Here is an update with some relevant information (requested by user Robert Penridge).

  • The number of source tables here is 7, and the size of these tables ranges from 1500 to 5.2 million. 10 000 is typical. The number of columns is 25. These tables are each being joined with the same table, which has about 5000 rows and 8 columns.
  • I estimate that the unique key partitions the tables into subsets of roughly equal size; the size reduction here should be between 8% and 30% (the difference is due to the fact that some of the source tables carry much more historical data than others, adding to the percentage of the table grouped into the same number of groups).
  • I have limited the number of columns to the exact minimum amount required (21).
  • By default SAS DI creates all temporary datasets as views, and I have not changed that.
  • The code for the append and joins are auto-generated by SAS DI after constructing them with GUI elements.
  • The final dataset is not sorted; my reason for sorting the data which feeds the joins is that the section of this link on join performance (page 35) mentions that it should improve performance.
  • As I mentioned, I'm not sure if one can put indexes on temporary work tables or views in SAS DI.
  • I cannot say whether the widths of the fields is larger than absolutely necessary, but if so I doubt it is egregious. I hesitate to change this since it would have to be done manually, on several tables, and when new data comes in it might need that extra column width.

Much gratitude

2
How many joins? How many tables? What are the row counts in each table? How wide is each table? If you are considering indexes, what is the cardinality of the unique key in the table vs the number of rows in the table. Are you sure you need the sort step in there? It's not required for the join, so if you don't need the final dataset sorted in a particular way then you can drop that.Robert Penridge

2 Answers

0
votes

Performance in SAS is mainly about reducing IO (ie. reading/writing to the disk).

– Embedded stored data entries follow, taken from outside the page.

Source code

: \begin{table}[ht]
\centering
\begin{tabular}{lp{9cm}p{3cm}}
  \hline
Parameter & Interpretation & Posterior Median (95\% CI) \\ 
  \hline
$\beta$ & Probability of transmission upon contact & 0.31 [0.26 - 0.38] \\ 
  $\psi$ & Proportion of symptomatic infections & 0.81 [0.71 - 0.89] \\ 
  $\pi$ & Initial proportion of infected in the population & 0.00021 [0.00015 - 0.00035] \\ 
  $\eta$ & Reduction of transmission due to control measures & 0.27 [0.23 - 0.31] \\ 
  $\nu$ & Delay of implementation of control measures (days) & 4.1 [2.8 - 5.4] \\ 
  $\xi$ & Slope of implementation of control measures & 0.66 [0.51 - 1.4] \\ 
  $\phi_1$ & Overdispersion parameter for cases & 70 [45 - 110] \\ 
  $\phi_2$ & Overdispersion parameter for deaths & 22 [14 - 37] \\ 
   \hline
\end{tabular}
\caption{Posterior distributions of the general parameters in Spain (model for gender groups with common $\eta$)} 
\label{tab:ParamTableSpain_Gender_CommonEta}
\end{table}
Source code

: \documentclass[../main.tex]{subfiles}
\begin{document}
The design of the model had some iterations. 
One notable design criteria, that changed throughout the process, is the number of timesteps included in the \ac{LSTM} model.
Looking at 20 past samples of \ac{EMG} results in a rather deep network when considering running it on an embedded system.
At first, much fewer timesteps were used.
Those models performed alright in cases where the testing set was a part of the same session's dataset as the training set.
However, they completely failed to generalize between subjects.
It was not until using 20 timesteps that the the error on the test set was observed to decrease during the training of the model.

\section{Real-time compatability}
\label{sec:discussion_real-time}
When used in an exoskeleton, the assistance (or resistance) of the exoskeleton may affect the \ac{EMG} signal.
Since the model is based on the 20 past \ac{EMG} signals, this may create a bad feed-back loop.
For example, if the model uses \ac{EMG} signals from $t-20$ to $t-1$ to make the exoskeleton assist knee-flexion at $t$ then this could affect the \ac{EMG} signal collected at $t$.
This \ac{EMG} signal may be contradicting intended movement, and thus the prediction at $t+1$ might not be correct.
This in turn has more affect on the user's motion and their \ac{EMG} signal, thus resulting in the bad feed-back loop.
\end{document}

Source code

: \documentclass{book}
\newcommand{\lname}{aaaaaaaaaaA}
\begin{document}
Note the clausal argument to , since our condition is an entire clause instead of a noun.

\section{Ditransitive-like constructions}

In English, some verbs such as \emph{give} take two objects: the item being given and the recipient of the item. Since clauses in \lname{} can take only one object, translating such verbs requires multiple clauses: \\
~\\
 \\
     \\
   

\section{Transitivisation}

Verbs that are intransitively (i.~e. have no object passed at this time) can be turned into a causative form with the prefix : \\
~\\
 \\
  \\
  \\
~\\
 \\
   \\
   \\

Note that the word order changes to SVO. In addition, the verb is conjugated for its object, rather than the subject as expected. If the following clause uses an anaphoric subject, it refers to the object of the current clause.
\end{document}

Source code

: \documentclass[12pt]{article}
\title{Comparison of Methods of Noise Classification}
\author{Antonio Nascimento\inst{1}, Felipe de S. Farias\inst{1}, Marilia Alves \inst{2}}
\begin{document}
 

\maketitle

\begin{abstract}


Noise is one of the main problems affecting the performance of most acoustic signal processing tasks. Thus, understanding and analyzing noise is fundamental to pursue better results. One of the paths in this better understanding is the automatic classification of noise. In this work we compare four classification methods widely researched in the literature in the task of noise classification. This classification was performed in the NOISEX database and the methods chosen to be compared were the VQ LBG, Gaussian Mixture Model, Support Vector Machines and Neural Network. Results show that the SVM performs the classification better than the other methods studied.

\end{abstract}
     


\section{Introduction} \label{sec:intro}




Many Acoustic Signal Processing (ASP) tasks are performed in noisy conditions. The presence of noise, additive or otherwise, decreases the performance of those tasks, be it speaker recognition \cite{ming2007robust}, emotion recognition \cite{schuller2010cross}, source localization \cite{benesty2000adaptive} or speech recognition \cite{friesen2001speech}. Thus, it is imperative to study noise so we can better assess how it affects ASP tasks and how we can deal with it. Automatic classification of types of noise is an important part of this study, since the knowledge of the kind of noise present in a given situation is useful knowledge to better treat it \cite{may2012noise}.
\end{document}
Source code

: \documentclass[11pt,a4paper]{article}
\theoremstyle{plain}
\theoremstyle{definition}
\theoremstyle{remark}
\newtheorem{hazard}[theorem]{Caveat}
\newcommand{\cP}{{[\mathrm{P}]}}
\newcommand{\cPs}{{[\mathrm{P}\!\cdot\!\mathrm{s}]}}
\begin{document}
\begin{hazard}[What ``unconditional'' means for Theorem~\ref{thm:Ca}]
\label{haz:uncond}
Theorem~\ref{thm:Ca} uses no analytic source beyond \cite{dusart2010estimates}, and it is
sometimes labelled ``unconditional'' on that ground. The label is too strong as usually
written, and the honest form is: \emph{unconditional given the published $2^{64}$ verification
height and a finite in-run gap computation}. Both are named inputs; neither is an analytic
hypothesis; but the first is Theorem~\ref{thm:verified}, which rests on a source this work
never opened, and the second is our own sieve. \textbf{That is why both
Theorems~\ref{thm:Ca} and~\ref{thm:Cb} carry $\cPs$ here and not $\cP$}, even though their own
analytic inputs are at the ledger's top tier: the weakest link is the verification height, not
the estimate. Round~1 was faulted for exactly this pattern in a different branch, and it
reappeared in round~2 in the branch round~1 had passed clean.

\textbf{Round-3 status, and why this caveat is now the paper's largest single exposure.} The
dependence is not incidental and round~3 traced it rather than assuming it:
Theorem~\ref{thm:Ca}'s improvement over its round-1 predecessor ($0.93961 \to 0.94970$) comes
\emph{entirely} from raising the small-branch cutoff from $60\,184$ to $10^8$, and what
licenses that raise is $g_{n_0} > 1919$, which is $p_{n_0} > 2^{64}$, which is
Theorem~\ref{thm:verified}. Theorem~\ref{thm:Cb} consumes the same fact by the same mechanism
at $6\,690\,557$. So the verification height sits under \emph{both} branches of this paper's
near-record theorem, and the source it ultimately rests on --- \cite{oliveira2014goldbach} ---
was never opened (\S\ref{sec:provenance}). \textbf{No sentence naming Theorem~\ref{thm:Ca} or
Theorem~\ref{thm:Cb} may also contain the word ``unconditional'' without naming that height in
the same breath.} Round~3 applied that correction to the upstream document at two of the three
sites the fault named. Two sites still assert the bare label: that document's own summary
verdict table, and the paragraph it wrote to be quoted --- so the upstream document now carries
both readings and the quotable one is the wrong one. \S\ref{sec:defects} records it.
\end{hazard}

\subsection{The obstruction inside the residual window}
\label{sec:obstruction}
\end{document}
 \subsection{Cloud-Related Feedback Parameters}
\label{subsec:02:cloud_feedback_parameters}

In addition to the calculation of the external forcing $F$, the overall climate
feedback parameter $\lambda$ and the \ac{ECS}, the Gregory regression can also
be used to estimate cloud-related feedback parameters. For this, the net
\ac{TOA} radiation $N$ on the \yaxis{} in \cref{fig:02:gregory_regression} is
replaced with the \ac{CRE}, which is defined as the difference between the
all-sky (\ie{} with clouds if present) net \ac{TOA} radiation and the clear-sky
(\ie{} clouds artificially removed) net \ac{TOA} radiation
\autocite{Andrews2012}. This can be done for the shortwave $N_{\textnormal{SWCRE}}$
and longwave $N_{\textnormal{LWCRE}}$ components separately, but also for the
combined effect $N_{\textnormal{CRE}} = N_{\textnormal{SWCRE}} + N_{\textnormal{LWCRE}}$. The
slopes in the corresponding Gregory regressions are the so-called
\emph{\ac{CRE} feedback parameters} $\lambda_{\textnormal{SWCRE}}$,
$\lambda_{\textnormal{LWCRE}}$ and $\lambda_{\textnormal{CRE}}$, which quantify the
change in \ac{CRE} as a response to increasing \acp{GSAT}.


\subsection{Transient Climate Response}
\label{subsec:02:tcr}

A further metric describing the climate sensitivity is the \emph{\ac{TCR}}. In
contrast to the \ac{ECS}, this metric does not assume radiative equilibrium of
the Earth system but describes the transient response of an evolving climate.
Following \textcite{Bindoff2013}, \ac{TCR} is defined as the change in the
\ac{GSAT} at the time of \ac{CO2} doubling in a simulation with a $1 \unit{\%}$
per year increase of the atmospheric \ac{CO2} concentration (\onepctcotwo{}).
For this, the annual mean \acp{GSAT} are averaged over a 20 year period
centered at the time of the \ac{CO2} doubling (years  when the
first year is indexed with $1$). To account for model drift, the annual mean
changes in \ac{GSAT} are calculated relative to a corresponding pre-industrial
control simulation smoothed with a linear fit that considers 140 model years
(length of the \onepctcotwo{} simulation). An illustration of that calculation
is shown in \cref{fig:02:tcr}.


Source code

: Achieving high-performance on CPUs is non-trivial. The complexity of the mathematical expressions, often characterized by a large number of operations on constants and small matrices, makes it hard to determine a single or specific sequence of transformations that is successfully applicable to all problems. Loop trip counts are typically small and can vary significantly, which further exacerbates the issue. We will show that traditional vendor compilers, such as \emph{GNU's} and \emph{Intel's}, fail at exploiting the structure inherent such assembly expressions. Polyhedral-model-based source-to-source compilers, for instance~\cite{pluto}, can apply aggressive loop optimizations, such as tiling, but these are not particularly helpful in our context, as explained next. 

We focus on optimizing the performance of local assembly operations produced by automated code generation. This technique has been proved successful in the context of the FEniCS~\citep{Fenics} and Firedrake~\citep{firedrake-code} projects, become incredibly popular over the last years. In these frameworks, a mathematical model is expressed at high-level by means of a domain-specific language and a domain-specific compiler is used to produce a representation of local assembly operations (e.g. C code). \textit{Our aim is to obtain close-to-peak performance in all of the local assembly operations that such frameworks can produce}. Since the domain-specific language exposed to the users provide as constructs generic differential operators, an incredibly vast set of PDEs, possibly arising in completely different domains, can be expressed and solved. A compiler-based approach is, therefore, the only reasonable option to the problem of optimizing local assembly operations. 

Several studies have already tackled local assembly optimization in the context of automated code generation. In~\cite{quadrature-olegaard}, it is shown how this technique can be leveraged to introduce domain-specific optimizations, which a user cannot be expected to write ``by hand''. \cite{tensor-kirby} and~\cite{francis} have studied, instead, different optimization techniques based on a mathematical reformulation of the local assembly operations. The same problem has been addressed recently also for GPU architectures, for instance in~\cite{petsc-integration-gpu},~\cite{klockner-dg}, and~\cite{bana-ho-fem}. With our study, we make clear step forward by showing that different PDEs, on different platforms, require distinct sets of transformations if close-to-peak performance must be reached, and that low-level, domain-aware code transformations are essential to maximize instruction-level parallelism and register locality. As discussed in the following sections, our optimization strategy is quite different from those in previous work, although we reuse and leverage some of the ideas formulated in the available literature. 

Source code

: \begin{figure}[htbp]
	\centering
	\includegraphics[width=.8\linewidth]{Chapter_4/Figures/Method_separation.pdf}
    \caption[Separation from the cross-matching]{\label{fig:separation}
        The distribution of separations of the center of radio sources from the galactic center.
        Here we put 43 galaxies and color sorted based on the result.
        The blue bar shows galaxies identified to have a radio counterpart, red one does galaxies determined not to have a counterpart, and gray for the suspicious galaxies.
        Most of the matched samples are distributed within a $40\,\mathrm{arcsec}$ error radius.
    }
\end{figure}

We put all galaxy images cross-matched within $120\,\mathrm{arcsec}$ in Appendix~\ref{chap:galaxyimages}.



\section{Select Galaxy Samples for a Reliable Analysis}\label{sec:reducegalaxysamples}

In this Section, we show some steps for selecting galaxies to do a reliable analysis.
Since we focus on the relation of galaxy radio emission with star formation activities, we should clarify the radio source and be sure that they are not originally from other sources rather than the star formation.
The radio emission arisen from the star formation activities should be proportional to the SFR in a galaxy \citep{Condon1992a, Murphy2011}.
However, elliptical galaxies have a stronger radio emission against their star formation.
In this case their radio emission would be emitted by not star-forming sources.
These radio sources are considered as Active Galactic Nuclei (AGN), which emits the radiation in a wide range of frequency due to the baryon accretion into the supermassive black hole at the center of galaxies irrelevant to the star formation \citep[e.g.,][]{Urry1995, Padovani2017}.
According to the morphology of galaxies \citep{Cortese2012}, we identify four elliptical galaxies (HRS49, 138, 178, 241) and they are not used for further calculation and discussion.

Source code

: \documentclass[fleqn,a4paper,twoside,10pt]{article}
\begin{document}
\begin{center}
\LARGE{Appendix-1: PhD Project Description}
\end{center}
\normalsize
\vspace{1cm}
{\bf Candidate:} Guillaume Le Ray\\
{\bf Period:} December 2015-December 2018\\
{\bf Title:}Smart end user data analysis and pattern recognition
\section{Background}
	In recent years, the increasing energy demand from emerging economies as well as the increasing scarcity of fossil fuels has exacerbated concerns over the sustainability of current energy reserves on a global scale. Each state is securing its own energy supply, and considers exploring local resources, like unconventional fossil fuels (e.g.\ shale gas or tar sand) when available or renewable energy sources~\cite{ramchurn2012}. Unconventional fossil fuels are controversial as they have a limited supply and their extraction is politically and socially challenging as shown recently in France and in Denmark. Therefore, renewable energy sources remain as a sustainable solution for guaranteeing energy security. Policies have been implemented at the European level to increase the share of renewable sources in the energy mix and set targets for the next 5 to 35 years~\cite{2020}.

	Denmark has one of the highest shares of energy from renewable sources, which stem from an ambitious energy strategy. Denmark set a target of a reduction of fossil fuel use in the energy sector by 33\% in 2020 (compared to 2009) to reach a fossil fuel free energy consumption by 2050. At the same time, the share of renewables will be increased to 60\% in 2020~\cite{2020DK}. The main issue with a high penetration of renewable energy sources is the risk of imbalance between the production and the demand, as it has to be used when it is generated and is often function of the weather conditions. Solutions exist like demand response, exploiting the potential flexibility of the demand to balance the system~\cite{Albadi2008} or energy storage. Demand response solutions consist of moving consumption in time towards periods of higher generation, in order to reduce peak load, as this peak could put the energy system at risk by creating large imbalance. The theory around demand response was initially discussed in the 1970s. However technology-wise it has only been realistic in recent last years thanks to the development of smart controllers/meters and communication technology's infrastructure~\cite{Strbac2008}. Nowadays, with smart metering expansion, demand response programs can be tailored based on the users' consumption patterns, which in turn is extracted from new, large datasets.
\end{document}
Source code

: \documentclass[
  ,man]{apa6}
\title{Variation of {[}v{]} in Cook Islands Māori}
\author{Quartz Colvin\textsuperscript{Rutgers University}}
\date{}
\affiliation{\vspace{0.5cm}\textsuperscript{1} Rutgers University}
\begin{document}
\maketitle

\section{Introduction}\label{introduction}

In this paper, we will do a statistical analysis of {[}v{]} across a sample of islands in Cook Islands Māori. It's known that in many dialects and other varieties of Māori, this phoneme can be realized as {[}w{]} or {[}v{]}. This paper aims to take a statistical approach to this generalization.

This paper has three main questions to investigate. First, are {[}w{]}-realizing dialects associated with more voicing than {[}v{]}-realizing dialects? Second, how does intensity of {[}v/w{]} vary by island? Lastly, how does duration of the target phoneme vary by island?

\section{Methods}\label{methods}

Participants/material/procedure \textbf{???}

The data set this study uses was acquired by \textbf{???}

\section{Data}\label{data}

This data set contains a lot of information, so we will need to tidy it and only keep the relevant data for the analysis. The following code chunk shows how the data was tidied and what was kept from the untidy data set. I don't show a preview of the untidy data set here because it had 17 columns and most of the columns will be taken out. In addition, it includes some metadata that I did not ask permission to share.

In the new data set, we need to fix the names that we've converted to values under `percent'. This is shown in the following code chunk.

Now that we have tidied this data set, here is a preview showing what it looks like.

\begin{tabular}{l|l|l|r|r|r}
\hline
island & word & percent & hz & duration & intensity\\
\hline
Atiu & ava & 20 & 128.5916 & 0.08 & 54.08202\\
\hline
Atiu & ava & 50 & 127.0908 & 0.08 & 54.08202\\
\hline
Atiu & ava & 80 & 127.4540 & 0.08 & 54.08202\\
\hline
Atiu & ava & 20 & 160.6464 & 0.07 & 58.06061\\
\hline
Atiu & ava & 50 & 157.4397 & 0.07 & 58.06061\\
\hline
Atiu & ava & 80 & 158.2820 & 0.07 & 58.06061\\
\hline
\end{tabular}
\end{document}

Without additional details it's difficult to help but some additional things you can consider are:

  • limit the columns you are processing by using a keep statement (reduces IO)
  • if the steps performing the joins are IO intensive, consider using views rather than creating temporary tables
  • if the joins are still time consuming, consider replacing them with hash table lookups
  • make sure you are using proc append to append the 2 datasets together to reduce the IO. Append the smaller dataset to the larger dataset.
  • consider not sorting the final dataset but placing an index on it for consumers of the data.
  • ensure you are using some type of dataset compression, or ensure your column widths are set appropriately for all columns (ie. you don't have a width of 200 on a field that uses a width of 8)
  • reduce the number of rows as early in the process as possible (you are already doing this, just listing it here for completeness)

Adjusting the order of left-joins and appends probably won't make as much difference as doing the above.

0
votes

As per your comments it seems that
1. There are 7 input source tables
2. Join these 7 source tables to 1 table
3. Append the results

In SAS DI studio, use a Lookup to perform the above much faster
1. Connect the 7 Input tables to a Lookup Transform (lets call them SRC 1-7) 2. The table with 5000 records is the tables on which lookup is performed on keys A and B (lets call this LKUP-1) 3. Take the relevant columns from LKUP-1 to propagate into the TARGET tables.

This will be much faster and you don't have to perform JOINs in this case as I suspect you are doing a Many-Many join which is degrading the performance in SAS DIS.